··· Input material ···
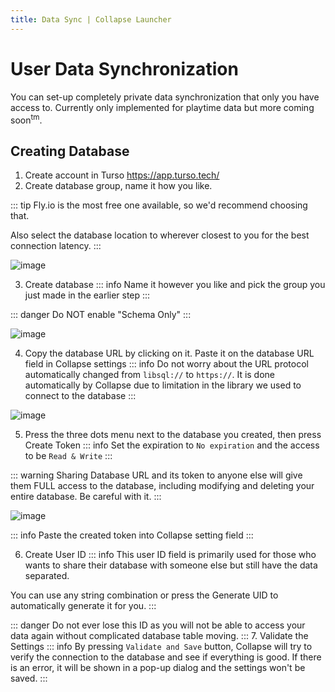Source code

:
 ```yaml
---
title: Data Sync | Collapse Launcher
---
```

# User Data Synchronization
You can set-up completely private data synchronization that only you have access to. Currently only implemented for playtime data but more coming soon<sup>tm</sup>.

## Creating Database

1. Create account in Turso https://app.turso.tech/
2. Create database group, name it how you like.

::: tip
Fly.io is the most free one available, so we'd recommend choosing that.

Also select the database location to wherever closest to you for the best connection latency.
:::

![image](https://github.com/user-attachments/assets/b6679b4d-3ef9-4299-a993-bc55d234efef)

3. Create database
::: info
Name it however you like and pick the group you just made in the earlier step
:::

::: danger
Do NOT enable "Schema Only"
:::

![image](https://github.com/user-attachments/assets/31984f3f-1e7e-448e-9203-459e281afc34)

4. Copy the database URL by clicking on it. Paste it on the database URL field in Collapse settings
::: info
Do not worry about the URL protocol automatically changed from `libsql://` to `https://`. It is done automatically by Collapse due to limitation in the library we used to connect to the database
:::

![image](https://github.com/user-attachments/assets/f83fde8c-115e-4f51-a882-ddccf8005726)

5. Press the three dots menu next to the database you created, then press Create Token
::: info
Set the expiration to `No expiration` and the access to be `Read & Write`
:::

::: warning
Sharing Database URL and its token to anyone else will give them FULL access to the database, including modifying and deleting your entire database. Be careful with it.
:::

![image](https://github.com/user-attachments/assets/b2274cd4-ab8b-414b-9f94-81f7035cb64d)

::: info
Paste the created token into Collapse setting field
:::

6. Create User ID
::: info
This user ID field is primarily used for those who wants to share their database with someone else but still have the data separated.

You can use any string combination or press the Generate UID to automatically generate it for you.
:::

::: danger
Do not ever lose this ID as you will not be able to access your data again without complicated database table moving.
:::
7. Validate the Settings
::: info
By pressing `Validate and Save` button, Collapse will try to verify the connection to the database and see if everything is good. If there is an error, it will be shown in a pop-up dialog and the settings won't be saved.
:::

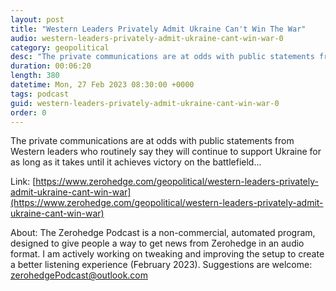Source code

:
 ```yaml
---
layout: post
title: "Western Leaders Privately Admit Ukraine Can't Win The War"
audio: western-leaders-privately-admit-ukraine-cant-win-war-0
category: geopolitical
desc: "The private communications are at odds with public statements from Western leaders who routinely say they will continue to support Ukraine for as long as it takes until it achieves victory on the battlefield..."
duration: 00:06:20
length: 380
datetime: Mon, 27 Feb 2023 08:30:00 +0000
tags: podcast
guid: western-leaders-privately-admit-ukraine-cant-win-war-0
order: 0
---
```

The private communications are at odds with public statements from Western leaders who routinely say they will continue to support Ukraine for as long as it takes until it achieves victory on the battlefield...

Link: [https://www.zerohedge.com/geopolitical/western-leaders-privately-admit-ukraine-cant-win-war](https://www.zerohedge.com/geopolitical/western-leaders-privately-admit-ukraine-cant-win-war)

About: The Zerohedge Podcast is a non-commercial, automated program, designed to give people a way to get news from Zerohedge in an audio format.  I am actively working on tweaking and improving the setup to create a better listening experience (February 2023).  Suggestions are welcome: [zerohedgePodcast@outlook.com](mailto:zerohedgePodcast@outlook.com)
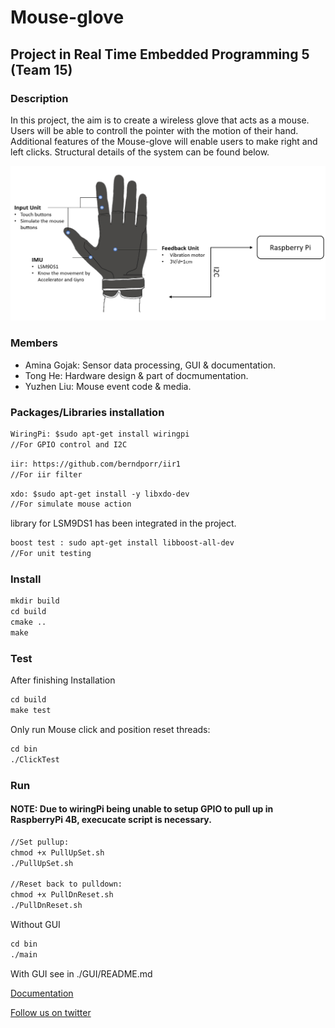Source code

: # Mouse-glove

## Project in Real Time Embedded Programming 5 (Team 15)

### Description
In this project, the aim is to create a wireless glove that acts as a mouse. Users will be able to controll the pointer with the motion of their hand. Additional features of the Mouse-glove will enable users to make right and left clicks. Structural details of the system can be found below.

![image](https://github.com/gojakamina/Mouse-glove/raw/master/Schematic.png)

### Members
* Amina Gojak: Sensor data processing, GUI & documentation.
* Tong He: Hardware design & part of docmumentation.
* Yuzhen Liu: Mouse event code & media.


### Packages/Libraries installation

```diff
WiringPi: $sudo apt-get install wiringpi 
//For GPIO control and I2C  
```
```diff
iir: https://github.com/berndporr/iir1 
//For iir filter 
```
```diff
xdo: $sudo apt-get install -y libxdo-dev 
//For simulate mouse action
```
library for LSM9DS1 has been integrated in the project.

```diff
boost test : sudo apt-get install libboost-all-dev 
//For unit testing
```

### Install
```diff
mkdir build
cd build
cmake ..  
make
```

### Test
After finishing Installation
```diff
cd build  
make test
```
Only run Mouse click and position reset threads:
```diff
cd bin
./ClickTest
```
### Run
#### NOTE: Due to wiringPi being unable to setup GPIO to pull up in RaspberryPi 4B, execucate script is necessary.
```diff
//Set pullup:
chmod +x PullUpSet.sh
./PullUpSet.sh

//Reset back to pulldown:
chmod +x PullDnReset.sh
./PullDnReset.sh
```
Without GUI
```diff
cd bin  
./main
```
With GUI see in ./GUI/README.md

<a href="https://gojakamina.github.io/Mouse-glove/" target="_blank">Documentation</a>

<a href="https://twitter.com/glove_mouse" target="_blank">Follow us on twitter</a>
···
■ **Problem statement**
Return each line in the records that holds the string "achieves".

■ **Reply to the task**
desc: "The private communications are at odds with public statements from Western leaders who routinely say they will continue to support Ukraine for as long as it takes until it achieves victory on the battlefield..."
The private communications are at odds with public statements from Western leaders who routinely say they will continue to support Ukraine for as long as it takes until it achieves victory on the battlefield...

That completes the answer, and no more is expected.